Сейчас сижу в Моск<овских> номерах у "Каустова". Выспался и ободрился. Денег - почти ни копейки, так что придется идти домой опять пешком. Ну да ничего!.. Или я идиот, или очень умен...

За последнее время жил в деревне. Из Орла от знакомых (от Белоконского и Евдокимова - не знаешь?) получил извещение, не желаю ли я поступить с мая до августа в земск<ую> упр<аву> статистиком - ездить по деревням. Жалованье - немного меньше 50 р., знаний особенных не нужно. Пишет, что если я желаю, то чтобы вскоре известил, прислал бы на имя председателя земск<ой> упр<авы> бумаги и прошение. Немедленно сообщи твое мнение об этом. Должно быть не поступлю, уже потому, что надо вскоре, а у меня бумаги в гимназии, за котор<ые> нужно 15 р. 

Орел, 9 апреля.

Был в управе у Евдокимова: он сказал, чтобы я представил бумаги до первых дней Страстной4 и буду статистиком. Работа - собирать сведения и больше ничего. Во вторник на Фоминой5 надо отправиться в командировку и ездить до первых чисел июля, ни одного дня за это время свободного не будет. Ну да ничего. Работа, говорит, такая, что легче не может быть. Что мне делать? Как я бумаги выкуплю, где за них взять 20 руб.? А страшно хочется!

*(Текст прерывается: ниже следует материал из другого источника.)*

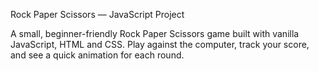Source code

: Rock Paper Scissors — JavaScript Project

A small, beginner-friendly Rock Paper Scissors game built with vanilla JavaScript, HTML and CSS. Play against the computer, track your score, and see a quick animation for each round.
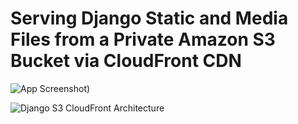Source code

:# Serving Django Static and Media Files from a Private Amazon S3 Bucket via CloudFront CDN

![App Screenshot]([screenshots/homepage.png](https://github.com/shagorrobidas/amazon-S3-bucket-via-cloudfront-CDN/tree/main/image)/1.webp))

![Django S3 CloudFront Architecture]([/home/shagorrobidas/Desktop/aws_s3/image](https://github.com/shagorrobidas/amazon-S3-bucket-via-cloudfront-CDN/tree/main/image)/1.webp)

Жалованье в месяц - 49 рублей, разъезды земские.

Ради Христа, ответь на Елец немедленно

Горячо любящий

тебя

Ив. Бунин.

Примечания

Печатается по автографу: РГАЛИ, ф. 1292, оп. 1, ед. хр. 18, л. 22--25.

На родной земле (1956).-- С. 386--388.

Год определен по содержанию и по связи с п. 56.

1 Бунин приводит вторую половину своего стихотворения "... Голубчик! Зачем говорить?..", опубликованного в "Орловском вестнике" (1891. - 22 янв. (No 22). - С. 2). Первая строка в цитате изменена, в газете - "Да и кому рассказать?"

2 "А. О. Смирновой": "Все это было бы смешно, // Когда бы не было так грустно".

3 Ф. М. Цвиленев.

4

5 Фомина неделя - следующая за пасхальной в 1891 г. была с 29 апреля по 5 мая.